BIS Innovation Hub uses AI and data analytics for efficient money laundering detection


The BIS Innovation Hub has found that a number of key tech developments have proven to be superior for detecting money laundering networks.

According to BIS, employing payments data, privacy-enhancing technologies, artificial intelligence (AI) and increased cooperation for a behavioural-based analysis approach is superior for detecting money laundering networks compared to the prevailing rules-based methodology.

This conclusion comes amidst the burgeoning costs of financial crime compliance, which, according to a study by Lexis Nexis, grew by around $60bn, reaching $274bn between 2020 and 2022.

In a bid to pioneer novel solutions to the problem, the BIS Innovation Hub’s Nordic Centre, in conjunction with Lucinity, an Icelandic AI software-as-a-service enterprise, initiated Project Aurora. The proof of concept (PoC) utilised a broad synthetic dataset emulating domestic and international payments data. To safeguard sensitive information, privacy-enhancing technologies were used, allowing machine learning and other analytical tools to operate while data remains encrypted.

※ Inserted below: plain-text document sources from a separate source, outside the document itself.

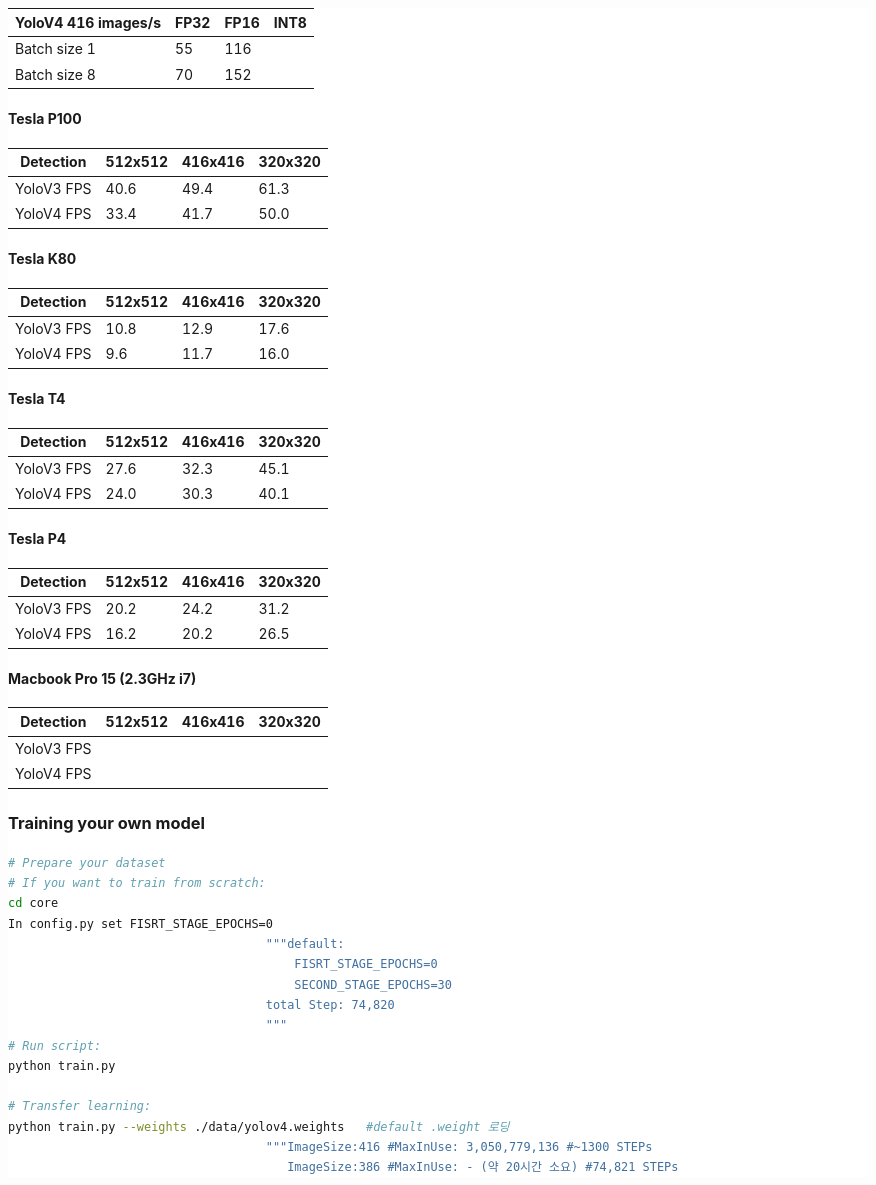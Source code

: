 | YoloV4 416 images/s |   FP32   |   FP16   |   INT8   |
|---------------------|----------|----------|----------|
| Batch size 1        | 55       | 116      |          |
| Batch size 8        | 70       | 152      |          |

#### Tesla P100

| Detection   | 512x512 | 416x416 | 320x320 |
|-------------|---------|---------|---------|
| YoloV3 FPS  | 40.6    | 49.4    | 61.3    |
| YoloV4 FPS  | 33.4    | 41.7    | 50.0    |

#### Tesla K80

| Detection   | 512x512 | 416x416 | 320x320 |
|-------------|---------|---------|---------|
| YoloV3 FPS  | 10.8    | 12.9    | 17.6    |
| YoloV4 FPS  | 9.6     | 11.7    | 16.0    |

#### Tesla T4

| Detection   | 512x512 | 416x416 | 320x320 |
|-------------|---------|---------|---------|
| YoloV3 FPS  | 27.6    | 32.3    | 45.1    |
| YoloV4 FPS  | 24.0    | 30.3    | 40.1    |

#### Tesla P4

| Detection   | 512x512 | 416x416 | 320x320 |
|-------------|---------|---------|---------|
| YoloV3 FPS  | 20.2    | 24.2    | 31.2    |
| YoloV4 FPS  | 16.2    | 20.2    | 26.5    |

#### Macbook Pro 15 (2.3GHz i7)

| Detection   | 512x512 | 416x416 | 320x320 |
|-------------|---------|---------|---------|
| YoloV3 FPS  |         |         |         |
| YoloV4 FPS  |         |         |         |

### Training your own model
```bash
# Prepare your dataset
# If you want to train from scratch:
cd core
In config.py set FISRT_STAGE_EPOCHS=0             
                                    """default: 
                                        FISRT_STAGE_EPOCHS=0
                                        SECOND_STAGE_EPOCHS=30
                                    total Step: 74,820
                                    """
# Run script:
python train.py

# Transfer learning: 
python train.py --weights ./data/yolov4.weights   #default .weight 로딩
                                    """ImageSize:416 #MaxInUse: 3,050,779,136 #~1300 STEPs
                                       ImageSize:386 #MaxInUse: - (약 20시간 소요) #74,821 STEPs
```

Project Aurora, while using the synthetic dataset, trained algorithms to discern various patterns associated with money laundering activities across institutions and countries. It explored different perspectives on the synthetic data to portray various monitoring scenarios, including siloed, national, and cross-border. Different methods of collaborative analysis, including centralised, decentralised, and hybrid models, were tested at both national and cross-border levels.

BIS commented on the outcome of the project stating that, “The results highlight the effectiveness of employing advanced analytics and technologies that adopt a behavioural-based analysis approach. This approach focuses on understanding the relationships between different individuals and businesses and identifying anomalies from normal behaviour. These methods proved more effective in detecting money laundering networks than the current rules-based approach, which is limited by its siloed nature.”